2. Your choice of mortgage matters
If you’ve never shopped around for a mortgage before, you might be surprised at how different your options are. An FHA loan, for example, only requires a 3.5% down payment and a minimum credit score of 620. If you want to try for a no-down payment USDA loan on the other hand, your credit score needs to be 640 or higher.
Then there are the mortgage terms to consider. A 30-year mortgage is what most buyers choose but if you don’t want to be stuck paying your home off well into retirement, you might think about a 15- or 20-year loan instead. While that means you’re not paying as long, it translates to a higher monthly payment.

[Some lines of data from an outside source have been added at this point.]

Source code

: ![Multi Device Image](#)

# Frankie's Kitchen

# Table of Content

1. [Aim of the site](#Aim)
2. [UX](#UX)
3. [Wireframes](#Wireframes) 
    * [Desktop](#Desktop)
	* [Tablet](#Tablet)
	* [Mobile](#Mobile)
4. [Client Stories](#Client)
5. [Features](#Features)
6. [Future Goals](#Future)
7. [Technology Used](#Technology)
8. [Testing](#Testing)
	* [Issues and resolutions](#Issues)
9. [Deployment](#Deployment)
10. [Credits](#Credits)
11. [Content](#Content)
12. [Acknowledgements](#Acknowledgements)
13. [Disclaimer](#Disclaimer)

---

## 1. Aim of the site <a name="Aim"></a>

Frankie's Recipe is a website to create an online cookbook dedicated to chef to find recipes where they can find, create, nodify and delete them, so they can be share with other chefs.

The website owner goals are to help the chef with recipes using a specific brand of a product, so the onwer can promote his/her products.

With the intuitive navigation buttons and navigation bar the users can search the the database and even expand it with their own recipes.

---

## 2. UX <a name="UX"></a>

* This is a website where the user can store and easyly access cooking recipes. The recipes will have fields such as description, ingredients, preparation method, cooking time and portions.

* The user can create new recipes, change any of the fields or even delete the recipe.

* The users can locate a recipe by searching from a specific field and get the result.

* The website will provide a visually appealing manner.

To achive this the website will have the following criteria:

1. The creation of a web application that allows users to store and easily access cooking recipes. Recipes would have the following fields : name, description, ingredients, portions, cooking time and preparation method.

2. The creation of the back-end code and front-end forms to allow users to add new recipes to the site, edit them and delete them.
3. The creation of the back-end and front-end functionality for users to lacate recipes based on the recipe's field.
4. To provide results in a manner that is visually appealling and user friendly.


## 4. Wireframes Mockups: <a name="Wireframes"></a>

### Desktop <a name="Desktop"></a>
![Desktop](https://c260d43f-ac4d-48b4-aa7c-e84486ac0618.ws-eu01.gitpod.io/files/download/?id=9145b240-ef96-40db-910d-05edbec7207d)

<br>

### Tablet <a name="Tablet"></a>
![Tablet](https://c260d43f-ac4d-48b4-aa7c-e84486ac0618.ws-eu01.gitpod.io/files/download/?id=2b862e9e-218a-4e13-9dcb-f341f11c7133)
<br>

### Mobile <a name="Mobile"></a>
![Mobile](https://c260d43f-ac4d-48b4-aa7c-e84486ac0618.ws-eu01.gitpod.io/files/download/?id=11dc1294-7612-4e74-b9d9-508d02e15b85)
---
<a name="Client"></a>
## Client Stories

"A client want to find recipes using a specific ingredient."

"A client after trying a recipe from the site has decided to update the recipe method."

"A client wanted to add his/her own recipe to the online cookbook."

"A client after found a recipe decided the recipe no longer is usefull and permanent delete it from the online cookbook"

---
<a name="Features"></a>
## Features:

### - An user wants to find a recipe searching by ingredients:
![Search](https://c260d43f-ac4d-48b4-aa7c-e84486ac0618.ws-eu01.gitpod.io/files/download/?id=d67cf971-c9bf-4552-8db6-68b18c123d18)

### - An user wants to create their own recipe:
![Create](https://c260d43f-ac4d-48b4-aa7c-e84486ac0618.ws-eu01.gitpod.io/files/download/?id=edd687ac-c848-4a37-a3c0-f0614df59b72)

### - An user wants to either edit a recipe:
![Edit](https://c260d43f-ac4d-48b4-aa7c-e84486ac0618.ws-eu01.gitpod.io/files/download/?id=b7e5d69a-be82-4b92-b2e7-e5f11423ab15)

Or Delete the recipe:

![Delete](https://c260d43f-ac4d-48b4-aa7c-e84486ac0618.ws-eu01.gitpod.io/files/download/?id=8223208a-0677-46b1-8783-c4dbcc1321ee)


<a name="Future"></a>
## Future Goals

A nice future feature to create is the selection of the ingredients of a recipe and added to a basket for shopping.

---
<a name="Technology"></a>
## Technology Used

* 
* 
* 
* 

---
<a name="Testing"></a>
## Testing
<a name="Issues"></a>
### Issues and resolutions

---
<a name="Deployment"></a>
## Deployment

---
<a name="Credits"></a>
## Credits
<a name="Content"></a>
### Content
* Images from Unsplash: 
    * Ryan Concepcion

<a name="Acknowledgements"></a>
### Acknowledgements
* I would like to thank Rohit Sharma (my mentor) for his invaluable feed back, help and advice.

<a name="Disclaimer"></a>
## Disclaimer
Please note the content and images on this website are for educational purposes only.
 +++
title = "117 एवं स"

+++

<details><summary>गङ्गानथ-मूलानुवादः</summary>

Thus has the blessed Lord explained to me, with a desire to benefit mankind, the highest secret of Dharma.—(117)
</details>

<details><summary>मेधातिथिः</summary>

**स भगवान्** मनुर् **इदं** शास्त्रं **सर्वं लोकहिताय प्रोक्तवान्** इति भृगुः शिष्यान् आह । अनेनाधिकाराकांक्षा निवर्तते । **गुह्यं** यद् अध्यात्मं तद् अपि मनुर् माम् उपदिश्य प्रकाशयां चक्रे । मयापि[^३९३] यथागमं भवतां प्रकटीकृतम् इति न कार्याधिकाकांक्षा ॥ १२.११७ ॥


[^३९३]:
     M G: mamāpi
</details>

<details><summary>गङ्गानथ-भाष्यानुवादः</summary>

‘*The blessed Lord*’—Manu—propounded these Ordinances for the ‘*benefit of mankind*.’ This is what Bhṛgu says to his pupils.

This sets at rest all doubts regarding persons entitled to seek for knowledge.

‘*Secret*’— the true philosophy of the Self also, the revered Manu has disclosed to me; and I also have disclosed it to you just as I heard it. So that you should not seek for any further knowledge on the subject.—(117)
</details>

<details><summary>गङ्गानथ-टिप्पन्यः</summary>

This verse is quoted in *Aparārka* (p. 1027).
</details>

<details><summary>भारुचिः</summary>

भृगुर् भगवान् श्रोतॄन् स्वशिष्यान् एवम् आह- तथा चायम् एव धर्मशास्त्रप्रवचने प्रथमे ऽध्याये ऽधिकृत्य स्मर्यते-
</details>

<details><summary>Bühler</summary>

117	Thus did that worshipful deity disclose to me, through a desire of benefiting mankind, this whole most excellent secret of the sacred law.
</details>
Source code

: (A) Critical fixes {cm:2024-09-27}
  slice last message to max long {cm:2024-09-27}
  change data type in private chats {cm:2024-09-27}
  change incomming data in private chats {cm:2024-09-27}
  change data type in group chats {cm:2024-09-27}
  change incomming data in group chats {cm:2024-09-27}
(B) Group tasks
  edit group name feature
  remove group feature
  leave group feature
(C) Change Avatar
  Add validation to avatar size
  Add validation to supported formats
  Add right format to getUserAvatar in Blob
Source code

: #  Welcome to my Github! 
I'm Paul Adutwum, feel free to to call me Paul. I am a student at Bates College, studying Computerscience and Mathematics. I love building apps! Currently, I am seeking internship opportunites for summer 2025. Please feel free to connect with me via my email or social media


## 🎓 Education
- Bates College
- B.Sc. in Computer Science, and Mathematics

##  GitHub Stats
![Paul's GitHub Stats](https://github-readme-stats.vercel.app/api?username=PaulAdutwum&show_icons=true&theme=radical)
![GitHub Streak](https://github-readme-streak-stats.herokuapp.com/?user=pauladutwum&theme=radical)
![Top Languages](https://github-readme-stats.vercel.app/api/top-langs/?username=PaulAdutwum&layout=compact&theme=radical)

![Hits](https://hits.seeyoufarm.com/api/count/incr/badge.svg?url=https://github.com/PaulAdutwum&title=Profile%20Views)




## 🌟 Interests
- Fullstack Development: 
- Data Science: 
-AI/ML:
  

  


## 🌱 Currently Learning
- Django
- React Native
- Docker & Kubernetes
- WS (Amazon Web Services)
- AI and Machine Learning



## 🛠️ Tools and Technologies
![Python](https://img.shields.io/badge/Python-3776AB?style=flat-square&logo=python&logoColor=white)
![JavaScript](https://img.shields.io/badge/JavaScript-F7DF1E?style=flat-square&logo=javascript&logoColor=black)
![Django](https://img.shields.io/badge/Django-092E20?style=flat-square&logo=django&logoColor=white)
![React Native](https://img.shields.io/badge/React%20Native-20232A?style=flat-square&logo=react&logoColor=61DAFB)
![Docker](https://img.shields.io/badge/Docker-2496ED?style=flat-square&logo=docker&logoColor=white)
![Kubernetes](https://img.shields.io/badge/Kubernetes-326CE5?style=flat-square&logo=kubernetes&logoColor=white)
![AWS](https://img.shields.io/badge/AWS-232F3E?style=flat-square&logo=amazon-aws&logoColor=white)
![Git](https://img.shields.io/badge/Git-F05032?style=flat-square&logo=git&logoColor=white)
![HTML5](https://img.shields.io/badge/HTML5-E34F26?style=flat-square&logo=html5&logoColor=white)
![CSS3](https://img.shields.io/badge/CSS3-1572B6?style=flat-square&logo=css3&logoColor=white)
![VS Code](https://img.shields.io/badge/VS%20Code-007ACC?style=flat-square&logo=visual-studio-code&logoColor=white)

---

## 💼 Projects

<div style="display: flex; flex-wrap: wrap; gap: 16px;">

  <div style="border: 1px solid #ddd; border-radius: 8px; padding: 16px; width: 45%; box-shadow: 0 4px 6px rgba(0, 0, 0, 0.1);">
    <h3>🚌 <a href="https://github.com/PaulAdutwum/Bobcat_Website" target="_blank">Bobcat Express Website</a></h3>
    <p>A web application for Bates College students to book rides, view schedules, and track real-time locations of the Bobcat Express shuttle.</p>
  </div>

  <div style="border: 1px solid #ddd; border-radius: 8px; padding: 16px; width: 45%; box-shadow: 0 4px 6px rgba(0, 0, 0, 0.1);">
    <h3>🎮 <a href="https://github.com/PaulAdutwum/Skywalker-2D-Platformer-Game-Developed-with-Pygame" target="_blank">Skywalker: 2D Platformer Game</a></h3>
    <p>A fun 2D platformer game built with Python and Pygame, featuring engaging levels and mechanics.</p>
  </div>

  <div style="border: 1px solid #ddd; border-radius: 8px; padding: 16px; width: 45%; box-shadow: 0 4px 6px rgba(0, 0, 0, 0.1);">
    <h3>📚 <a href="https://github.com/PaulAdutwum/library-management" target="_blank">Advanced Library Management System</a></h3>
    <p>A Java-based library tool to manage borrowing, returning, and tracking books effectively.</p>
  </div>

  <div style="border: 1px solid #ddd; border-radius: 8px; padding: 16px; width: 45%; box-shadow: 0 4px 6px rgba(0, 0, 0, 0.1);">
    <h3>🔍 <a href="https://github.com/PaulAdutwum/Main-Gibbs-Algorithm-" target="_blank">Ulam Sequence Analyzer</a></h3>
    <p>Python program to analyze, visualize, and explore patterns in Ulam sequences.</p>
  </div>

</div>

If you’re concerned about your income going down at any point as you get closer to retirement age, a higher payment could be a problem. You’d have to run the numbers on what you expect your mortgage payment to be and compare that to how you think your income will change over the next two to three decades to decide whether you can sustain a higher payment over the long term.
3. Down payment help exists if you need it
The industry standard for a down payment on a conventional loan is 20% of the purchase price. On a $200,000 home, that comes to $40,000. Now, if you’ve put off buying until your 40s or 50s, hopefully you’ve spent that extra time beefing up your down payment savings. If you haven’t, it’s time to start researching ways to get your down payment covered.
You could ask a family member to gift the money to you but if your parents are elderly and they need their cash to fund their own retirement that may not be an option. A better choice might be down payment assistance programs. These programs offer money to qualified homebuyers who need money for a down payment or closing costs.